Search the listing below, and show each line that includes the word "mathcal".

[[ MATERIAL FOR THE TASK open ]]

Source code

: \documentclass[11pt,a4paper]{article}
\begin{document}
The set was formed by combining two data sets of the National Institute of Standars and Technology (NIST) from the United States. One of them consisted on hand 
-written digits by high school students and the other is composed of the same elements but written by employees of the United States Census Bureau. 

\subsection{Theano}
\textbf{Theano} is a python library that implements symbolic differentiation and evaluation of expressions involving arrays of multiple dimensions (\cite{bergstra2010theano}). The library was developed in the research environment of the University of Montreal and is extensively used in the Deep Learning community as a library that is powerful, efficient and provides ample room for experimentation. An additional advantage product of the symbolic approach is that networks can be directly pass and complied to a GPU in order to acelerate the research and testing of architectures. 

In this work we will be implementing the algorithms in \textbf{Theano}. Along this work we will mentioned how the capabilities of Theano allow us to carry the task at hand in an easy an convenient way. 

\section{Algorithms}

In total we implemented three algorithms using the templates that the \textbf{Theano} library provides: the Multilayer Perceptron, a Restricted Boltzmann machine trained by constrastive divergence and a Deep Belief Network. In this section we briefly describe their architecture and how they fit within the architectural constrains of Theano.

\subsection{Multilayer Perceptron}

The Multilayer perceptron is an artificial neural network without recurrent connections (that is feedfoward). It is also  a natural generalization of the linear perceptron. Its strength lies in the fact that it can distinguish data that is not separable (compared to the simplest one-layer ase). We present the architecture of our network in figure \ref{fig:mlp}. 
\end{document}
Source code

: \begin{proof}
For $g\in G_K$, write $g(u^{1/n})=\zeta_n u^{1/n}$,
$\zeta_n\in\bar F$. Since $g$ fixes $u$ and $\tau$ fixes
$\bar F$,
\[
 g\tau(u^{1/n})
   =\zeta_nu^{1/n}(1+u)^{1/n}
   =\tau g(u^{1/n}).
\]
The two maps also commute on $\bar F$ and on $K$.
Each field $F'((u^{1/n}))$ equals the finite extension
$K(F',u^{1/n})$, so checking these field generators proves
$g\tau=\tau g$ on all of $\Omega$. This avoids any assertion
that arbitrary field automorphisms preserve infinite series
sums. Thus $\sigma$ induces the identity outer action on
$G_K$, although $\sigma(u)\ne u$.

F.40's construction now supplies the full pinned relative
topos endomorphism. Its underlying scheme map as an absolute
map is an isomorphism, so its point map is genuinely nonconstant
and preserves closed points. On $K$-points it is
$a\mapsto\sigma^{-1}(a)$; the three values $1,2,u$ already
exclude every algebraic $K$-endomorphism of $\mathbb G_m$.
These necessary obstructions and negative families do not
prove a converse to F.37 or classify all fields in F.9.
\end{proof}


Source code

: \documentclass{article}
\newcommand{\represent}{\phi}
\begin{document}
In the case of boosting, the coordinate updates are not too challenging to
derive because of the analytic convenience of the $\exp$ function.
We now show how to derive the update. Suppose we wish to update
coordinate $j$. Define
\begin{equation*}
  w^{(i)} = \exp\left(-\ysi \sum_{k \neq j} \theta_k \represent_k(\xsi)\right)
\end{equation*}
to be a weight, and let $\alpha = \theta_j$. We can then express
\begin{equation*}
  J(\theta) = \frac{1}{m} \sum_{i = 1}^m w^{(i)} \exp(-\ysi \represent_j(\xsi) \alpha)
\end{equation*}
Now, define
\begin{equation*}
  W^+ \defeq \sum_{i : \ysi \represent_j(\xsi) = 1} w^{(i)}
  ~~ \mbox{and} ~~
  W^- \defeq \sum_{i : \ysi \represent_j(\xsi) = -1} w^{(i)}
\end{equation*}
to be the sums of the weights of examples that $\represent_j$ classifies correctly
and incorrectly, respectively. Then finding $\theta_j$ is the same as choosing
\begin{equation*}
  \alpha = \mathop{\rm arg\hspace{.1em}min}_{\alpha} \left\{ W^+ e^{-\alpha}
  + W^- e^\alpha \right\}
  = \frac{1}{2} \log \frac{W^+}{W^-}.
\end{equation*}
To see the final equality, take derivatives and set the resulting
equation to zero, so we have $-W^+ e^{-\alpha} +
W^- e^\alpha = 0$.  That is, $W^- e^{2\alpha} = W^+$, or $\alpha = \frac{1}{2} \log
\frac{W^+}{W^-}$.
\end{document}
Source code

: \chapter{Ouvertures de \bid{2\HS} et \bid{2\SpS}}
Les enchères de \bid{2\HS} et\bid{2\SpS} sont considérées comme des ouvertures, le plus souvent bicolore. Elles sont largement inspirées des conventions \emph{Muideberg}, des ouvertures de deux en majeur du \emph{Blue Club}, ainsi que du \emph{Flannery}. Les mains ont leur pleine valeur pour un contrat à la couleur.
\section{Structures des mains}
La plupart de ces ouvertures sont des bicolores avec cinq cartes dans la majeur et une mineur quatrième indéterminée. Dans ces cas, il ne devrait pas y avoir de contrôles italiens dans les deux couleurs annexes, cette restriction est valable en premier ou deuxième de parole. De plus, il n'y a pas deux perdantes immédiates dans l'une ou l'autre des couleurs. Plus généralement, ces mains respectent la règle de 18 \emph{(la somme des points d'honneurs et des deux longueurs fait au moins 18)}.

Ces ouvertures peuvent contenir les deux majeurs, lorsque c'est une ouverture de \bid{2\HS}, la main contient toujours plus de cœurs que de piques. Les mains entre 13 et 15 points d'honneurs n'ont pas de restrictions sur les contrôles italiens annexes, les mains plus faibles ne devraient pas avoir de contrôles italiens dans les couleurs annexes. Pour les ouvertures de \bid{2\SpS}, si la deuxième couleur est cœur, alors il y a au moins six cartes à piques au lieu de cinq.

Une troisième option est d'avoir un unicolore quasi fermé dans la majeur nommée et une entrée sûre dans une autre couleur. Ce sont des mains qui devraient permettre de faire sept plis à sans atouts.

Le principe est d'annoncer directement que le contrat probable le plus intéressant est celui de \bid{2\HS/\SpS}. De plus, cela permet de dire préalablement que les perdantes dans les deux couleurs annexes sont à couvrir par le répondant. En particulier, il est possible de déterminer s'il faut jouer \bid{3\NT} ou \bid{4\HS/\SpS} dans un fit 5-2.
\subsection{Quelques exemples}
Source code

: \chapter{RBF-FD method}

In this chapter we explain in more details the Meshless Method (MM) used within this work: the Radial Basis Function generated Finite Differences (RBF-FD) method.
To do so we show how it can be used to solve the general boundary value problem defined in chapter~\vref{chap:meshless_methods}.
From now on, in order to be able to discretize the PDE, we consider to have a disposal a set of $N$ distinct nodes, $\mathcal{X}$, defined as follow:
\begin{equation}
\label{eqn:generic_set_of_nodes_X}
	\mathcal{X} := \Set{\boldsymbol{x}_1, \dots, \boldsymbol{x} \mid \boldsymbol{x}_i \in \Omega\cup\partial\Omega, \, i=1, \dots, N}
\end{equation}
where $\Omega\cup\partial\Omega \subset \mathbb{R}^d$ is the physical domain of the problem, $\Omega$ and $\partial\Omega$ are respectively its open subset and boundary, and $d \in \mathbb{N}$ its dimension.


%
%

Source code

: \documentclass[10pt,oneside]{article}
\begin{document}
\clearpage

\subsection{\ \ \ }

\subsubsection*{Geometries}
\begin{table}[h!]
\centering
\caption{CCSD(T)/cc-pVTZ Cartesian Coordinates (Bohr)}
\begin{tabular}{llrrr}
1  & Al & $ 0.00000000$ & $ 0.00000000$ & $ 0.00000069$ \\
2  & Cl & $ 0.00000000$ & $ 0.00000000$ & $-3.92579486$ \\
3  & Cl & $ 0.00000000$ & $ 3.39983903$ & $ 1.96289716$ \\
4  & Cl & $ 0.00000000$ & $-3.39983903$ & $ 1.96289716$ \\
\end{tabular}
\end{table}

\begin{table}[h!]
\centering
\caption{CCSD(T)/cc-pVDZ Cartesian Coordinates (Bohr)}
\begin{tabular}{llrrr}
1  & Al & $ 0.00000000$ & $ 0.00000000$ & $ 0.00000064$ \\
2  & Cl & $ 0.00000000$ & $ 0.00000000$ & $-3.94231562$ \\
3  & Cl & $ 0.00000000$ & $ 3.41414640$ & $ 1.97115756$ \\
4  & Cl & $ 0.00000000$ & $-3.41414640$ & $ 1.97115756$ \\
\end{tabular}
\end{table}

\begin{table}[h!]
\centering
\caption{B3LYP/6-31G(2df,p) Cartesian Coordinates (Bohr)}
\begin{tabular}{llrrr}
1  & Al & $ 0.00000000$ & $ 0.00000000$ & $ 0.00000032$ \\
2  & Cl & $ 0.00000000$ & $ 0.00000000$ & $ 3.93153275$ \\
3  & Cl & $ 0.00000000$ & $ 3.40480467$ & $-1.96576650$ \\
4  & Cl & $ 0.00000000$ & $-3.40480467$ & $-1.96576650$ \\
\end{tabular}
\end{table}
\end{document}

[[ MATERIAL FOR THE TASK closed ]]

_SOLUTION_
From now on, in order to be able to discretize the PDE, we consider to have a disposal a set of $N$ distinct nodes, $\mathcal{X}$, defined as follow:
	\mathcal{X} := \Set{\boldsymbol{x}_1, \dots, \boldsymbol{x} \mid \boldsymbol{x}_i \in \Omega\cup\partial\Omega, \, i=1, \dots, N}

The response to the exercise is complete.